(Extracted records Opens)

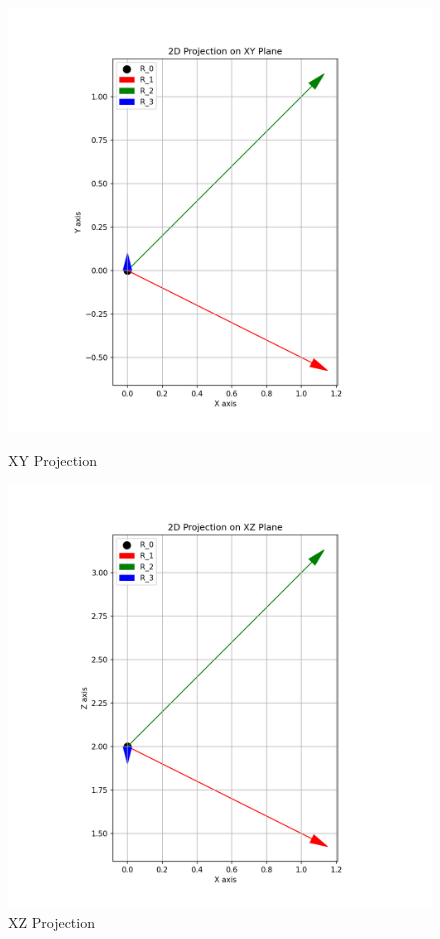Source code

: \begin{figure}[H]
    \centering
    \begin{minipage}{0.48\textwidth}
        \centering
        \includegraphics[width=\textwidth]{figures/custom2_xy.png}
        \caption*{XY Projection}
    \end{minipage}\hfill
    \begin{minipage}{0.48\textwidth}
        \centering
        \includegraphics[width=\textwidth]{figures/custom2_xz.png}
        \caption*{XZ Projection}
    \end{minipage}
    

\end{figure}
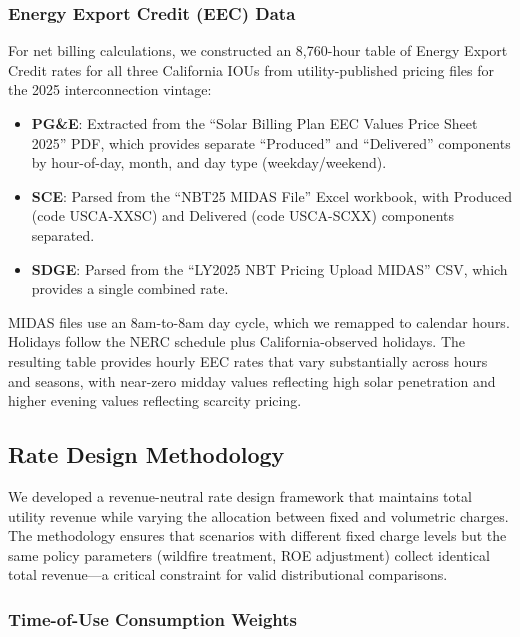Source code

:\documentclass[12pt]{article}
\begin{document}
\subsubsection{Energy Export Credit (EEC) Data}
\label{sec:eec_data}

For net billing calculations, we constructed an 8,760-hour table of Energy Export Credit rates for all three California IOUs from utility-published pricing files for the 2025 interconnection vintage:
\begin{itemize}
    \item \textbf{PG\&E}: Extracted from the ``Solar Billing Plan EEC Values Price Sheet 2025'' PDF, which provides separate ``Produced'' and ``Delivered'' components by hour-of-day, month, and day type (weekday/weekend).
    \item \textbf{SCE}: Parsed from the ``NBT25 MIDAS File'' Excel workbook, with Produced (code USCA-XXSC) and Delivered (code USCA-SCXX) components separated.
    \item \textbf{SDGE}: Parsed from the ``LY2025 NBT Pricing Upload MIDAS'' CSV, which provides a single combined rate.
\end{itemize}
MIDAS files use an 8am-to-8am day cycle, which we remapped to calendar hours. Holidays follow the NERC schedule plus California-observed holidays. The resulting table provides hourly EEC rates that vary substantially across hours and seasons, with near-zero midday values reflecting high solar penetration and higher evening values reflecting scarcity pricing.

\subsection{Rate Design Methodology}

We developed a revenue-neutral rate design framework that maintains total utility revenue while varying the allocation between fixed and volumetric charges. The methodology ensures that scenarios with different fixed charge levels but the same policy parameters (wildfire treatment, ROE adjustment) collect identical total revenue---a critical constraint for valid distributional comparisons.

\subsubsection{Time-of-Use Consumption Weights}
\end{document}
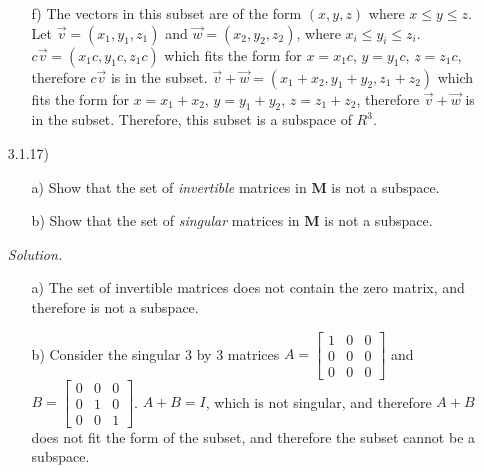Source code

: \documentclass[12pt]{article}
\begin{document}
\begin{itemize}
\begin{itemize}
\item[f)] The vectors in this subset are of the form $(x, y, z)$ where $x \leq y \leq z$. Let $\vec{v}=(x_1,y_1,z_1)$ and $\vec{w}=(x_2,y_2,z_2)$, where $x_i \leq y_i \leq z_i$. $c\vec{v}=(x_1c,y_1c,z_1c)$ which fits the form for $x=x_1c$, $y=y_1c$, $z=z_1c$, therefore $c\vec{v}$ is in the subset. $\vec{v}+\vec{w}=(x_1+x_2,y_1+y_2,z_1+z_2)$ which fits the form for $x=x_1+x_2$, $y=y_1+y_2$, $z=z_1+z_2$, therefore $\vec{v}+\vec{w}$ is in the subset. Therefore, this subset is a subspace of $R^3$.
\end{itemize}

\item[3.1.17)]
\begin{itemize}
\item[a)] Show that the set of \textit{invertible} matrices in $\mathbf{M}$ is not a subspace. 
\item[b)] Show that the set of \textit{singular} matrices in $\mathbf{M}$ is not a subspace.
\end{itemize}

\textit{Solution.}
\begin{itemize}
\item[a)] The set of invertible matrices does not contain the zero matrix, and therefore is not a subspace.
\item[b)] Consider the singular 3 by 3 matrices $A=\left[\begin{array}{ccc} 1 & 0 & 0 \\ 0 & 0 & 0 \\ 0 & 0 & 0\end{array}\right]$ and $B=\left[\begin{array}{ccc} 0 & 0 & 0 \\ 0 & 1 & 0 \\ 0 & 0 & 1\end{array}\right]$. $A+B=I$, which is not singular, and therefore $A+B$ does not fit the form of the subset, and therefore the subset cannot be a subspace.
\end{itemize}


\end{itemize}
\end{document}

(Extracted records Closes)

§ **Exercise**
All of the entries above are to be duplicated exactly, with every image left out.

§ **Output of the task**
Source code

: \begin{figure}[H]
    \centering
    \begin{minipage}{0.48\textwidth}
        \centering
        \includegraphics[width=\textwidth]{figures/custom2_xy.png}
        \caption*{XY Projection}
    \end{minipage}\hfill
    \begin{minipage}{0.48\textwidth}
        \centering
        \includegraphics[width=\textwidth]{figures/custom2_xz.png}
        \caption*{XZ Projection}
    \end{minipage}
    

\end{figure}
Source code

:\documentclass[12pt]{article}
\begin{document}
\subsubsection{Energy Export Credit (EEC) Data}
\label{sec:eec_data}

For net billing calculations, we constructed an 8,760-hour table of Energy Export Credit rates for all three California IOUs from utility-published pricing files for the 2025 interconnection vintage:
\begin{itemize}
    \item \textbf{PG\&E}: Extracted from the ``Solar Billing Plan EEC Values Price Sheet 2025'' PDF, which provides separate ``Produced'' and ``Delivered'' components by hour-of-day, month, and day type (weekday/weekend).
    \item \textbf{SCE}: Parsed from the ``NBT25 MIDAS File'' Excel workbook, with Produced (code USCA-XXSC) and Delivered (code USCA-SCXX) components separated.
    \item \textbf{SDGE}: Parsed from the ``LY2025 NBT Pricing Upload MIDAS'' CSV, which provides a single combined rate.
\end{itemize}
MIDAS files use an 8am-to-8am day cycle, which we remapped to calendar hours. Holidays follow the NERC schedule plus California-observed holidays. The resulting table provides hourly EEC rates that vary substantially across hours and seasons, with near-zero midday values reflecting high solar penetration and higher evening values reflecting scarcity pricing.

\subsection{Rate Design Methodology}

We developed a revenue-neutral rate design framework that maintains total utility revenue while varying the allocation between fixed and volumetric charges. The methodology ensures that scenarios with different fixed charge levels but the same policy parameters (wildfire treatment, ROE adjustment) collect identical total revenue---a critical constraint for valid distributional comparisons.

\subsubsection{Time-of-Use Consumption Weights}
\end{document}
Source code

: \documentclass[12pt]{article}
\begin{document}
\begin{itemize}
\begin{itemize}
\item[f)] The vectors in this subset are of the form $(x, y, z)$ where $x \leq y \leq z$. Let $\vec{v}=(x_1,y_1,z_1)$ and $\vec{w}=(x_2,y_2,z_2)$, where $x_i \leq y_i \leq z_i$. $c\vec{v}=(x_1c,y_1c,z_1c)$ which fits the form for $x=x_1c$, $y=y_1c$, $z=z_1c$, therefore $c\vec{v}$ is in the subset. $\vec{v}+\vec{w}=(x_1+x_2,y_1+y_2,z_1+z_2)$ which fits the form for $x=x_1+x_2$, $y=y_1+y_2$, $z=z_1+z_2$, therefore $\vec{v}+\vec{w}$ is in the subset. Therefore, this subset is a subspace of $R^3$.
\end{itemize}

\item[3.1.17)]
\begin{itemize}
\item[a)] Show that the set of \textit{invertible} matrices in $\mathbf{M}$ is not a subspace. 
\item[b)] Show that the set of \textit{singular} matrices in $\mathbf{M}$ is not a subspace.
\end{itemize}

\textit{Solution.}
\begin{itemize}
\item[a)] The set of invertible matrices does not contain the zero matrix, and therefore is not a subspace.
\item[b)] Consider the singular 3 by 3 matrices $A=\left[\begin{array}{ccc} 1 & 0 & 0 \\ 0 & 0 & 0 \\ 0 & 0 & 0\end{array}\right]$ and $B=\left[\begin{array}{ccc} 0 & 0 & 0 \\ 0 & 1 & 0 \\ 0 & 0 & 1\end{array}\right]$. $A+B=I$, which is not singular, and therefore $A+B$ does not fit the form of the subset, and therefore the subset cannot be a subspace.
\end{itemize}


\end{itemize}
\end{document}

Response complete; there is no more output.